The Ustasha regime earned a reputation for gruesome violence, implementing its ultranationalist vision of an ethnically pure Croatia. Defeated by the multiethnic Yugoslav partisans, functionaries of the Ustasha escaped justice in Europe, many settling in the United States, Canada, Britain and Australia.

The Croats who came to Australia were virulently anti-Yugoslav, and had experience in committing acts of terrorist violence. The soccer clubs and migrant centres founded by Croat Australians promoted a narrow, ultranationalist version of their nation’s recent history. This is not my invention, but the findings of an investigation by the Sydney Morning Herald.

Entitled “Fascists in our midst: the community whose leaders embrace Nazi links”, the SMH journalists found that Ustasha memorabilia is incorporated into the clubs and institutions of Croat Australian communities in Sydney and Melbourne. April 10, the anniversary of the establishment of the Ustasha regime, is openly celebrated. The sadistic pogroms committed by the foot soldiers of the ultranationalist Croat regime is either denied, or downplayed as ‘Yugoslav communist propaganda.’

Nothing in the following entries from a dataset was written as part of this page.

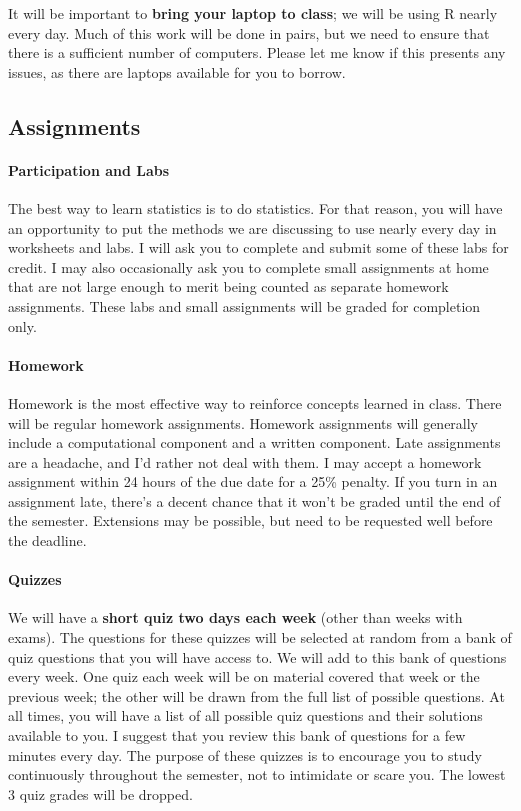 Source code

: \documentclass[11pt]{article}
\begin{document}
	It will be important to \textbf{bring your laptop to class}; we will be using R nearly every day.  Much of this work will be done in pairs, but we need to ensure that there is a sufficient number of computers.  Please let me know if this presents any issues, as there are laptops available for you to borrow.
	
	\subsection*{Assignments}
	
	\paragraph{Participation and Labs}
	The best way to learn statistics is to do statistics.  For that reason, you will have an opportunity to put the methods we are discussing to use nearly every day in worksheets and labs.  I will ask you to complete and submit some of these labs for credit.  I may also occasionally ask you to complete small assignments at home that are not large enough to merit being counted as separate homework assignments.  These labs and small assignments will be graded for completion only.
	
	\paragraph{Homework}
	Homework is the most effective way to reinforce concepts learned in class. There will be regular homework assignments. Homework assignments will generally include a computational component and a written component.  Late assignments are a headache, and I'd rather not deal with them. I may accept a homework assignment within 24 hours of the due date for a 25\% penalty. If you turn in an assignment late, there's a decent chance that it won't be graded until the end of the semester. Extensions may be possible, but need to be requested well before the deadline.
	
	\paragraph{Quizzes}
	We will have a \textbf{short quiz two days each week} (other than weeks with exams).  The questions for these quizzes will be selected at random from a bank of quiz questions that you will have access to.  We will add to this bank of questions every week.  One quiz each week will be on material covered that week or the previous week; the other will be drawn from the full list of possible questions.  At all times, you will have a list of all possible quiz questions and their solutions available to you.  I suggest that you review this bank of questions for a few minutes every day.  The purpose of these quizzes is to encourage you to study continuously throughout the semester, not to intimidate or scare you.  The lowest 3 quiz grades will be dropped.
	
\end{document}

Srecko Rover, a Croat ultranationalist who played a crucial role in founding migrant clubs and institutions for the Croat community, had a history he would have wanted others to forget. A member of the Ustasha, he was a participant in mobile killing units, targeting Serbs, Jews, non-Catholic Croats and other minorities in the areas controlled by the Pavelic regime. Rover found sanctuary in Australia.

Since the breakup of Yugoslavia in the early 1990s, the Croat ultranationalist community has only increased its efforts to revise the history of World War 2 era Nazi collaborator groups, such as the Ustasha. Reinventing war criminals as anticommunist ‘nationalist heroes’ was made easier by the warm reception granted to escaping Croat Ustasha killers in the immediate aftermath of the war.

In a similar manner to Canada, Australian multiculturalism has a dark underbelly – providing refuge to those Eastern European white supremacists fleeing international justice at Nuremberg. Holocaust obfuscation is a central tenet of destructive Eastern European ultranationalist revisions of modern history.

Indeed, in the former Yugoslavia, this kind of destructive revisionism is under way, with statues and memorials to the partisans vandalised, and their antifascist struggle downplayed.

I wonder what Rampton would have made of the sanctuary provided for fascist war criminals in Australia. I wonder what he would have observed about the falsification of history happening among sections of the multicultural Australia community.